Grid Search Patent Awarded to United Devices

Computer grid solutions developer United Devices has been awarded a federal patent that covers the use of grids in network site content indexing, the company announced August 23. UD said the search method is a big step forward toward getting search results yielding no dead links.

The company said they developed the technique after realizing Internet page growth rate, change rate, and proliferating rich media types couldn’t be indexed reliably and in timely fashion with conventional computing structures. They said combining grid techniques with top search algorithms could mean the most up-to-date indexes while letting all media types be included in search results.

"Consider being able to perform a search that never returns a dead link. Or performing a search on breaking news that actually returns relevant and up to date information," says UD founder/president Ed Hubbard.

"This technology will even make it possible to search video data types for specific mentions of a company or product name and find the relevant clips because there will be enough computational power to perform speech-to-text extraction of the video's audio stream,” Hubbard continued. “When Grids are coupled with cutting edge search all of this is achievable."
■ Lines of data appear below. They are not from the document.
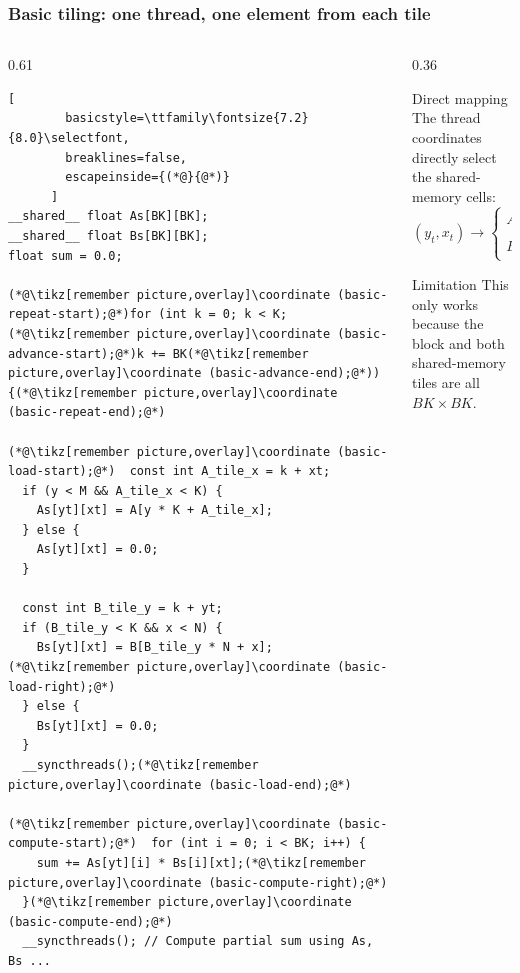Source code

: \documentclass[../main.tex]{subfiles}
\begin{document}
\begin{frame}[fragile]
  \frametitle{Basic tiling: one thread, one element from each tile}

  \begin{columns}[T,onlytextwidth]
    \begin{column}{0.61\textwidth}
      \begin{lstlisting}[
        basicstyle=\ttfamily\fontsize{7.2}{8.0}\selectfont,
        breaklines=false,
        escapeinside={(*@}{@*)}
      ]
__shared__ float As[BK][BK];
__shared__ float Bs[BK][BK];
float sum = 0.0;

(*@\tikz[remember picture,overlay]\coordinate (basic-repeat-start);@*)for (int k = 0; k < K; (*@\tikz[remember picture,overlay]\coordinate (basic-advance-start);@*)k += BK(*@\tikz[remember picture,overlay]\coordinate (basic-advance-end);@*)) {(*@\tikz[remember picture,overlay]\coordinate (basic-repeat-end);@*)

(*@\tikz[remember picture,overlay]\coordinate (basic-load-start);@*)  const int A_tile_x = k + xt;
  if (y < M && A_tile_x < K) {
    As[yt][xt] = A[y * K + A_tile_x];
  } else {
    As[yt][xt] = 0.0;
  }

  const int B_tile_y = k + yt;
  if (B_tile_y < K && x < N) {
    Bs[yt][xt] = B[B_tile_y * N + x];(*@\tikz[remember picture,overlay]\coordinate (basic-load-right);@*)
  } else {
    Bs[yt][xt] = 0.0;
  }
  __syncthreads();(*@\tikz[remember picture,overlay]\coordinate (basic-load-end);@*)

(*@\tikz[remember picture,overlay]\coordinate (basic-compute-start);@*)  for (int i = 0; i < BK; i++) {
    sum += As[yt][i] * Bs[i][xt];(*@\tikz[remember picture,overlay]\coordinate (basic-compute-right);@*)
  }(*@\tikz[remember picture,overlay]\coordinate (basic-compute-end);@*)
  __syncthreads(); // Compute partial sum using As, Bs ...
      \end{lstlisting}
    \end{column}

    \begin{column}{0.36\textwidth}
      \begin{block}{Direct mapping}
        \small
        The thread coordinates directly select the shared-memory cells:
        \[
          (y_t,x_t) \longrightarrow
          \begin{cases}
            A_s[y_t][x_t]\\
            B_s[y_t][x_t]
          \end{cases}
        \]
      \end{block}
      \begin{alertblock}{Limitation}
        \small
        This only works because the block and both shared-memory tiles are all
        $BK\times BK$.
      \end{alertblock}
    \end{column}
  \end{columns}


\end{frame}
\end{document}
Software venture capital fund Constellation Ventures said the UD vision of grid computing and top search algorithms shows the ultimate search engine is still very early on in discovery and development. "This patent proves,” said Constellation managing director Virginia Turezyn, “there is a tremendous amount of innovation still to come from combining Grid computing techniques with other mainstream technologies."

UD’s own Grid MP platform gathers computing resources onto a network for workstation, cluster, and data center grids able to run broad high-performing computing applications over several industries including manufacturing and financial services.